- Assignment
Those lines of the following listing which contain the string "parameters" should be returned.

- Material shown
-=-=-=-=-

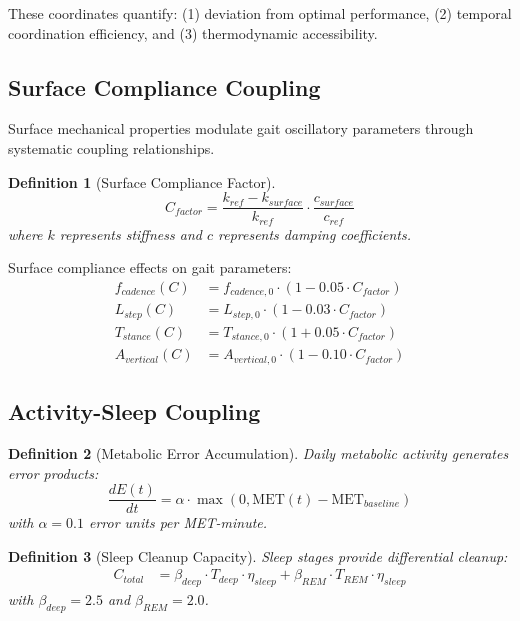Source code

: \documentclass[12pt,twocolumn]{article}
\newtheorem{definition}{Definition}
\begin{document}
These coordinates quantify: (1) deviation from optimal performance, (2) temporal coordination efficiency, and (3) thermodynamic accessibility.

\subsection{Surface Compliance Coupling}

Surface mechanical properties modulate gait oscillatory parameters through systematic coupling relationships.

\begin{definition}[Surface Compliance Factor]
\begin{equation}
C_{factor} = \frac{k_{ref} - k_{surface}}{k_{ref}} \cdot \frac{c_{surface}}{c_{ref}}
\end{equation}
where $k$ represents stiffness and $c$ represents damping coefficients.
\end{definition}

Surface compliance effects on gait parameters:
\begin{align}
f_{cadence}(C) &= f_{cadence,0} \cdot (1 - 0.05 \cdot C_{factor}) \\
L_{step}(C) &= L_{step,0} \cdot (1 - 0.03 \cdot C_{factor}) \\
T_{stance}(C) &= T_{stance,0} \cdot (1 + 0.05 \cdot C_{factor}) \\
A_{vertical}(C) &= A_{vertical,0} \cdot (1 - 0.10 \cdot C_{factor})
\end{align}

\subsection{Activity-Sleep Coupling}

\begin{definition}[Metabolic Error Accumulation]
Daily metabolic activity generates error products:
\begin{equation}
\frac{dE(t)}{dt} = \alpha \cdot \max(0, \text{MET}(t) - \text{MET}_{baseline})
\end{equation}
with $\alpha = 0.1$ error units per MET-minute.
\end{definition}

\begin{definition}[Sleep Cleanup Capacity]
Sleep stages provide differential cleanup:
\begin{align}
C_{total} &= \beta_{deep} \cdot T_{deep} \cdot \eta_{sleep} + \beta_{REM} \cdot T_{REM} \cdot \eta_{sleep}
\end{align}
with $\beta_{deep} = 2.5$ and $\beta_{REM} = 2.0$.
\end{definition}
\end{document}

-=-=-=-=-

- Exercise response
Surface mechanical properties modulate gait oscillatory parameters through systematic coupling relationships.
Surface compliance effects on gait parameters:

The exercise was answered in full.